Owners of sectional title units may now be held accountable for debt
racked up by their bodies corporate even though they have paid their
levies in full.
According to attorney and sectional title expert Russell Warner, a
director of property strategists Courtwell Consulting, the owners run
a greater risk of losing their homes because of the insertion of additional
wording in the amendment to section 47 of the act.
The change in wording was made by the agriculture and land affairs
portfolio committee after consultation with stakeholders, including
institutions that lend money to bodies corporate in financial trouble.
Warner questions why the committee passed the amendment with the new
wording.
He says the amendment will do the opposite of what was intended, and
will actually protect creditors to the detriment of good unit owners.
The original amendment in section 47 aimed to reduce the risks of sectional
title owners losing their homes if the development they live is not
managed properly.
The amendment stipulated that if unit owners were up to date on payment
of levies to their body corporate, they would be protected from losing
their homes if the body corporate ran into financial difficulties and
ran up debts.
Creditors would be able to sue only those unit owners who had defaulted
on levy payments to the body corporate.
Those unit owners run the risk of their units being attached to pay
the debt.
But the creditor will have no recourse against those who have paid
up fully.
Warner says some money lenders will extend financial help to a body
corporate knowing full well there is no way that the poorly managed
body will repay its debt.
The new amendment means that when the body corporate defaults on its
debt, the money lender can repossess the entire sectional title scheme.
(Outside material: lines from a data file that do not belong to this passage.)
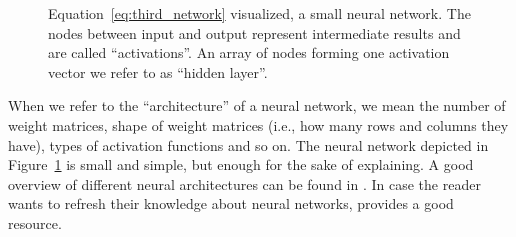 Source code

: \begin{figure}[!htb]
    \centering
    
    \caption{Equation~\ref{eq:third_network} visualized, a small neural network. The nodes between input and output represent intermediate results and are called \enquote{activations}. An array of nodes forming one activation vector we refer to as \enquote{hidden layer}.}
\label{fig:third_network}
\end{figure}

\noindent When we refer to the \enquote{architecture} of a neural network, we mean the number of weight matrices, shape of weight matrices (i.e., how many rows and columns they have), types of activation functions and so on. The neural network depicted in Figure~\ref{fig:third_network} is small and simple, but enough for the sake of explaining. A good overview of different neural architectures can be found in \cite{leijnen2020neural}. In case the reader wants to refresh their knowledge about neural networks, \cite{goodfellow2016deep} provides a good resource.

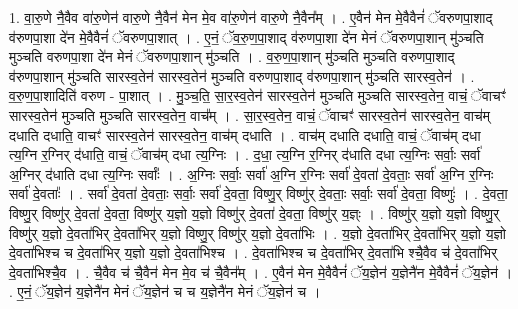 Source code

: \documentclass[17pt]{extarticle}
\begin{document}
1. वा॒रु॒णे नै॒वैव वा॑रु॒णेन॑ वारु॒णे नै॒वैन॑ मेन मे॒व वा॑रु॒णेन॑ वारु॒णे नै॒वैन᳚म् । . ए॒वैन॑ मेन मे॒वैवैनं॑ ॅवरुणपा॒शाद् व॑रुणपा॒शा दे॑न मे॒वैवैनं॑ ॅवरुणपा॒शात् । . ए॒नं॒ ॅव॒रु॒ण॒पा॒शाद् व॑रुणपा॒शा दे॑न मेनं ॅवरुणपा॒शान् मु॑ञ्चति मुञ्चति वरुणपा॒शा दे॑न मेनं ॅवरुणपा॒शान् मु॑ञ्चति । . व॒रु॒ण॒पा॒शान् मु॑ञ्चति मुञ्चति वरुणपा॒शाद् व॑रुणपा॒शान् मु॑ञ्चति सारस्व॒तेन॑ सारस्व॒तेन॑ मुञ्चति वरुणपा॒शाद् व॑रुणपा॒शान् मु॑ञ्चति सारस्व॒तेन॑ । . व॒रु॒ण॒पा॒शादिति॑ वरुण - पा॒शात् । . मु॒ञ्च॒ति॒ सा॒र॒स्व॒तेन॑ सारस्व॒तेन॑ मुञ्चति मुञ्चति सारस्व॒तेन॒ वाचं॒ ॅवाचꣳ॑ सारस्व॒तेन॑ मुञ्चति मुञ्चति सारस्व॒तेन॒ वाच᳚म् । . सा॒र॒स्व॒तेन॒ वाचं॒ ॅवाचꣳ॑ सारस्व॒तेन॑ सारस्व॒तेन॒ वाच॑म् दधाति दधाति॒ वाचꣳ॑ सारस्व॒तेन॑ सारस्व॒तेन॒ वाच॑म् दधाति । . वाच॑म् दधाति दधाति॒ वाचं॒ ॅवाच॑म् दधा त्य॒ग्नि र॒ग्निर् द॑धाति॒ वाचं॒ ॅवाच॑म् दधा त्य॒ग्निः । . द॒धा॒ त्य॒ग्नि र॒ग्निर् द॑धाति दधा त्य॒ग्निः सर्वाः॒ सर्वा॑ अ॒ग्निर् द॑धाति दधा त्य॒ग्निः सर्वाः᳚ । . अ॒ग्निः सर्वाः॒ सर्वा॑ अ॒ग्नि र॒ग्निः सर्वा॑ दे॒वता॑ दे॒वताः॒ सर्वा॑ अ॒ग्नि र॒ग्निः सर्वा॑ दे॒वताः᳚ । . सर्वा॑ दे॒वता॑ दे॒वताः॒ सर्वाः॒ सर्वा॑ दे॒वता॒ विष्णु॒र् विष्णु॑र् दे॒वताः॒ सर्वाः॒ सर्वा॑ दे॒वता॒ विष्णुः॑ । . दे॒वता॒ विष्णु॒र् विष्णु॑र् दे॒वता॑ दे॒वता॒ विष्णु॑र् य॒ज्ञो य॒ज्ञो विष्णु॑र् दे॒वता॑ दे॒वता॒ विष्णु॑र् य॒ज्ञ्ः । . विष्णु॑र् य॒ज्ञो य॒ज्ञो विष्णु॒र् विष्णु॑र् य॒ज्ञो दे॒वता॑भिर् दे॒वता॑भिर् य॒ज्ञो विष्णु॒र् विष्णु॑र् य॒ज्ञो दे॒वता॑भिः । . य॒ज्ञो दे॒वता॑भिर् दे॒वता॑भिर् य॒ज्ञो य॒ज्ञो दे॒वता॑भिश्च च दे॒वता॑भिर् य॒ज्ञो य॒ज्ञो दे॒वता॑भिश्च । . दे॒वता॑भिश्च च दे॒वता॑भिर् दे॒वता॑भि श्चै॒वैव च॑ दे॒वता॑भिर् दे॒वता॑भिश्चै॒व । . चै॒वैव च॑ चै॒वैन॑ मेन मे॒व च॑ चै॒वैन᳚म् । . ए॒वैन॑ मेन मे॒वैवैनं॑ ॅय॒ज्ञेन॑ य॒ज्ञेनै॑न मे॒वैवैनं॑ ॅय॒ज्ञेन॑ । . ए॒नं॒ ॅय॒ज्ञेन॑ य॒ज्ञेनै॑न मेनं ॅय॒ज्ञेन॑ च च य॒ज्ञेनै॑न मेनं ॅय॒ज्ञेन॑ च । \newline
\end{document}
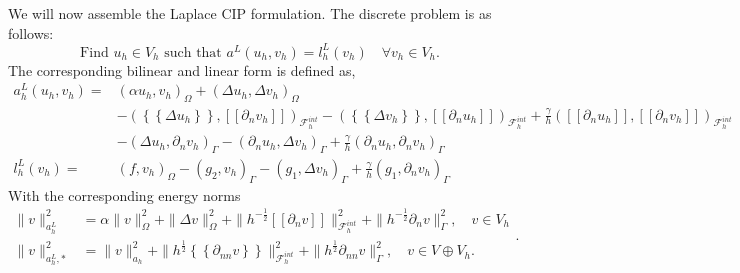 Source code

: \documentclass[11pt]{article}
\theoremstyle{remark}
\newcommand{\mean}[1]{\left\{\!\!\left\{#1\right\}\!\!\right\}}
\newcommand{\jump}[1]{\left[\!\left[ #1 \right]\!\right]}
\numberwithin{equation}{section}
\begin{document}
We will now assemble the Laplace CIP formulation.
The discrete problem is as follows:
 \begin{equation}
     \label{eq:laplace_prob}
    \text{Find } u_{h} \in V_{h} \text{ such that } a^{L}( u_{h}, v_{h})  = l_{h}^{L}( v_{h} )  \quad \forall v_{h} \in  V_{h}.
\end{equation}
The corresponding bilinear and linear form is defined as,
    \begin{equation}
        \label{eq:cip_laplace_form}
        \begin{split}
            a_{h}^{L} \left( u_{h}, v_{h} \right)   =&
            \left( \alpha  u_{h}, v_{h} \right) _{\Omega }   +  \left( \Delta  u_{h}, \Delta v_{h} \right) _{ \Omega } \\
                                             & - \left( \mean{  \Delta  u_{h} }, \jump{ \partial _{n }v_{h}} \right)_{\mathcal{F}_{h}^{int}  }  - \left( \mean{ \Delta  v_{h} }, \jump{ \partial _{n}u_{h} }      \right)_{\mathcal{F}_{h}^{int}  }  + \frac{\gamma }{h}
                                             \left( \jump{ \partial _{n} u_{h}}, \jump{ \partial _{n} v_{h}   }   \right)_{\mathcal{F}_{h}^{int} } \\
                                             & - \left(   \Delta  u_{h} ,  \partial _{n }v_{h} \right)_{\Gamma   }  - \left(  \partial _{n}u_{h},  \Delta  v_{h} \right)_{\Gamma  }  + \frac{\gamma }{h}  \left(  \partial _{n} u_{h},  \partial _{n} v_{h}      \right)_{ \Gamma } \\
                                             l^{L}_{h}( v_{h})  =&  \left( f, v_{h} \right) _{\Omega } - ( g_{2},  v_{h} )_{\Gamma } -  ( g_{1}, \Delta  v_{h}  )_{\Gamma }  + \frac{\gamma }{h} ( g_{1}, \partial _{n} v_{h}  )_{\Gamma }
                                         \end{split}
                                     \end{equation}
                                     With the corresponding energy norms
                                     \begin{equation}
                                         \label{eq:a_cip_energy_norm_lap}
                                         \begin{split}
                                             \| v \|_{ a_{h}^{L} }^{ 2 }& = \alpha \| v\|_{ \Omega  }^{2  }  +  \| \Delta   v \|_{ \Omega   }^{ 2 }  + \|  h^{-\frac{1}{2}} \jump{ \partial _{n} v    }\|_{  \mathcal{F} _{h}^{int} }^{2  } +  \|  h^{-\frac{1}{2}}
                                             \partial _{n} v  \|_{  \Gamma  }^{2  },  \quad v \in V_{h}  \\
                                             \| v \|_{ a_{h}^{L},* }^{ 2 } &= \| v \|_{ a_{h} }^{ 2 }  + \| h^{\frac{1}{2}}  \mean{     \partial _{nn } v}  \|_{ \mathcal{F}_{h}^{int}   }^{  2}+ \| h^{\frac{1}{2}}       \partial _{nn } v  \|_{ \Gamma    }^{  2}, \quad  v\in V \oplus V_{h}.
                                         \end{split}
                                         .
                                     \end{equation}
\end{document}
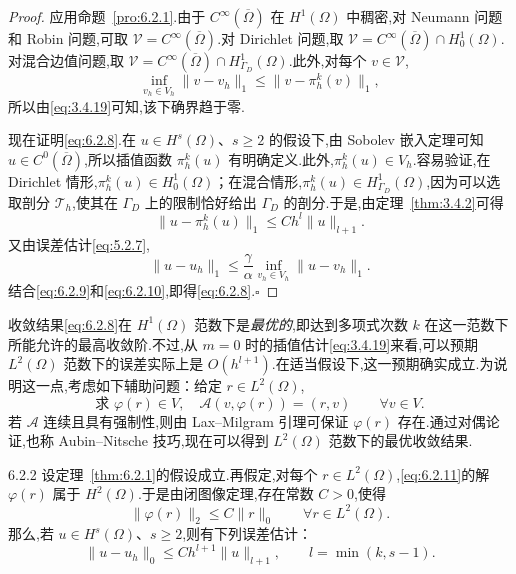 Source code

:\begin{proof}
应用命题~\ref{pro:6.2.1}.由于 \(C^\infty(\overline\Omega)\) 在 \(H^1(\Omega)\) 中稠密,对 Neumann 问题和 Robin 问题,可取 \(\mathcal V=C^\infty(\overline\Omega)\).对 Dirichlet 问题,取 \(\mathcal V=C^\infty(\overline\Omega)\cap H_0^1(\Omega)\).对混合边值问题,取 \(\mathcal V=C^\infty(\overline\Omega)\cap H^1_{\Gamma_D}(\Omega)\).此外,对每个 \(v\in\mathcal V\),
\[
  \inf_{v_h\in V_h}\|v-v_h\|_1\le\|v-\pi_h^k(v)\|_1,
\]
所以由\eqref{eq:3.4.19}可知,该下确界趋于零.

现在证明\eqref{eq:6.2.8}.在 \(u\in H^s(\Omega)\)、\(s\ge2\) 的假设下,由 Sobolev 嵌入定理可知 \(u\in C^0(\overline\Omega)\),所以插值函数 \(\pi_h^k(u)\) 有明确定义.此外,\(\pi_h^k(u)\in V_h\).容易验证,在 Dirichlet 情形,\(\pi_h^k(u)\in H_0^1(\Omega)\)；在混合情形,\(\pi_h^k(u)\in H^1_{\Gamma_D}(\Omega)\),因为可以选取剖分 \(\mathcal T_h\),使其在 \(\Gamma_D\) 上的限制恰好给出 \(\Gamma_D\) 的剖分.于是,由定理~\ref{thm:3.4.2}可得
\begin{equation}\label{eq:6.2.9}
  \|u-\pi_h^k(u)\|_1\le Ch^l\|u\|_{l+1}.
\end{equation}
又由误差估计\eqref{eq:5.2.7},
\begin{equation}\label{eq:6.2.10}
  \|u-u_h\|_1\le\frac\gamma\alpha\inf_{v_h\in V_h}\|u-v_h\|_1.
\end{equation}
结合\eqref{eq:6.2.9}和\eqref{eq:6.2.10},即得\eqref{eq:6.2.8}.\hfill\(\square\)
\end{proof}

收敛结果\eqref{eq:6.2.8}在 \(H^1(\Omega)\) 范数下是\emph{最优的},即达到多项式次数 \(k\) 在这一范数下所能允许的最高收敛阶.不过,从 \(m=0\) 时的插值估计\eqref{eq:3.4.19}来看,可以预期 \(L^2(\Omega)\) 范数下的误差实际上是 \(O(h^{l+1})\).在适当假设下,这一预期确实成立.为说明这一点,考虑如下辅助问题：给定 \(r\in L^2(\Omega)\),
\begin{equation}\label{eq:6.2.11}
  \text{求 }\varphi(r)\in V,\quad \mathcal A(v,\varphi(r))=(r,v)\qquad\forall v\in V.
\end{equation}
若 \(\mathcal A\) 连续且具有强制性,则由 Lax--Milgram 引理可保证 \(\varphi(r)\) 存在.通过对偶论证,也称 Aubin--Nitsche 技巧,现在可以得到 \(L^2(\Omega)\) 范数下的最优收敛结果.

\begin{proposition}[]{6.2.2}
设定理~\ref{thm:6.2.1}的假设成立.再假定,对每个 \(r\in L^2(\Omega)\),\eqref{eq:6.2.11}的解 \(\varphi(r)\) 属于 \(H^2(\Omega)\).于是由闭图像定理,存在常数 \(C>0\),使得
\begin{equation}\label{eq:6.2.12}
  \|\varphi(r)\|_2\le C\|r\|_0\qquad\forall r\in L^2(\Omega).
\end{equation}
那么,若 \(u\in H^s(\Omega)\)、\(s\ge2\),则有下列误差估计：
\begin{equation}\label{eq:6.2.13}
  \|u-u_h\|_0\le Ch^{l+1}\|u\|_{l+1},\qquad l=\min(k,s-1).
\end{equation}
\end{proposition}

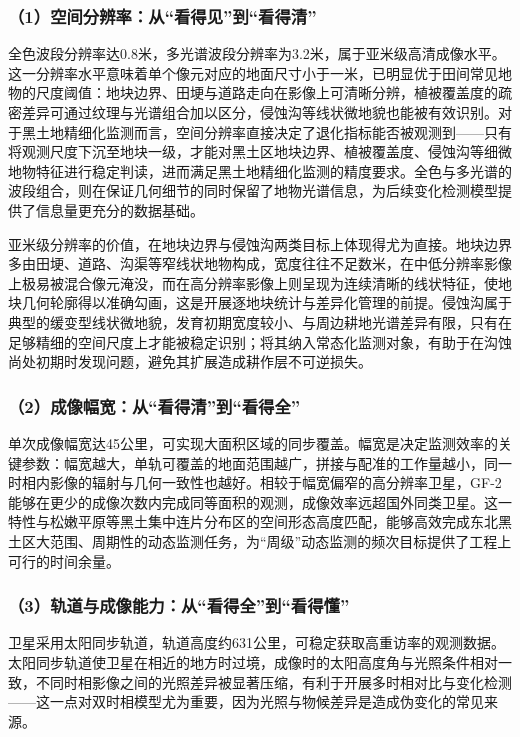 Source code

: \documentclass[12pt, a4paper]{ctexart}
\begin{document}
\subsubsection{（1）空间分辨率：从“看得见”到“看得清”}

全色波段分辨率达0.8米，多光谱波段分辨率为3.2米，属于亚米级高清成像水平。这一分辨率水平意味着单个像元对应的地面尺寸小于一米，已明显优于田间常见地物的尺度阈值：地块边界、田埂与道路走向在影像上可清晰分辨，植被覆盖度的疏密差异可通过纹理与光谱组合加以区分，侵蚀沟等线状微地貌也能被有效识别。对于黑土地精细化监测而言，空间分辨率直接决定了退化指标能否被观测到——只有将观测尺度下沉至地块一级，才能对黑土区地块边界、植被覆盖度、侵蚀沟等细微地物特征进行稳定判读，进而满足黑土地精细化监测的精度要求。全色与多光谱的波段组合，则在保证几何细节的同时保留了地物光谱信息，为后续变化检测模型提供了信息量更充分的数据基础。

亚米级分辨率的价值，在地块边界与侵蚀沟两类目标上体现得尤为直接。地块边界多由田埂、道路、沟渠等窄线状地物构成，宽度往往不足数米，在中低分辨率影像上极易被混合像元淹没，而在高分辨率影像上则呈现为连续清晰的线状特征，使地块几何轮廓得以准确勾画，这是开展逐地块统计与差异化管理的前提。侵蚀沟属于典型的缓变型线状微地貌，发育初期宽度较小、与周边耕地光谱差异有限，只有在足够精细的空间尺度上才能被稳定识别；将其纳入常态化监测对象，有助于在沟蚀尚处初期时发现问题，避免其扩展造成耕作层不可逆损失。

\subsubsection{（2）成像幅宽：从“看得清”到“看得全”}

单次成像幅宽达45公里，可实现大面积区域的同步覆盖。幅宽是决定监测效率的关键参数：幅宽越大，单轨可覆盖的地面范围越广，拼接与配准的工作量越小，同一时相内影像的辐射与几何一致性也越好。相较于幅宽偏窄的高分辨率卫星，GF-2能够在更少的成像次数内完成同等面积的观测，成像效率远超国外同类卫星。这一特性与松嫩平原等黑土集中连片分布区的空间形态高度匹配，能够高效完成东北黑土区大范围、周期性的动态监测任务，为“周级”动态监测的频次目标提供了工程上可行的时间余量。

\subsubsection{（3）轨道与成像能力：从“看得全”到“看得懂”}

卫星采用太阳同步轨道，轨道高度约631公里，可稳定获取高重访率的观测数据。太阳同步轨道使卫星在相近的地方时过境，成像时的太阳高度角与光照条件相对一致，不同时相影像之间的光照差异被显著压缩，有利于开展多时相对比与变化检测——这一点对双时相模型尤为重要，因为光照与物候差异是造成伪变化的常见来源。
\end{document}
In this situation it will be able to redevelop the scheme and resell
it at major profit.
If the amendment has gone through as was originally intended,
it would have upset the apple cart because they could sue only the delinquent
owners, not all of them, says Warner.
He says it appears these money-lending groups and other creditors may
have placed pressure on the committee to change the wording of the amendment
so that their interests would be protected.
My concern is why Parliament and the committee allowed these
changes to spoil a well- intended amendment.
It now protects creditors while the initial motivation of the
amendment was to protect the owners.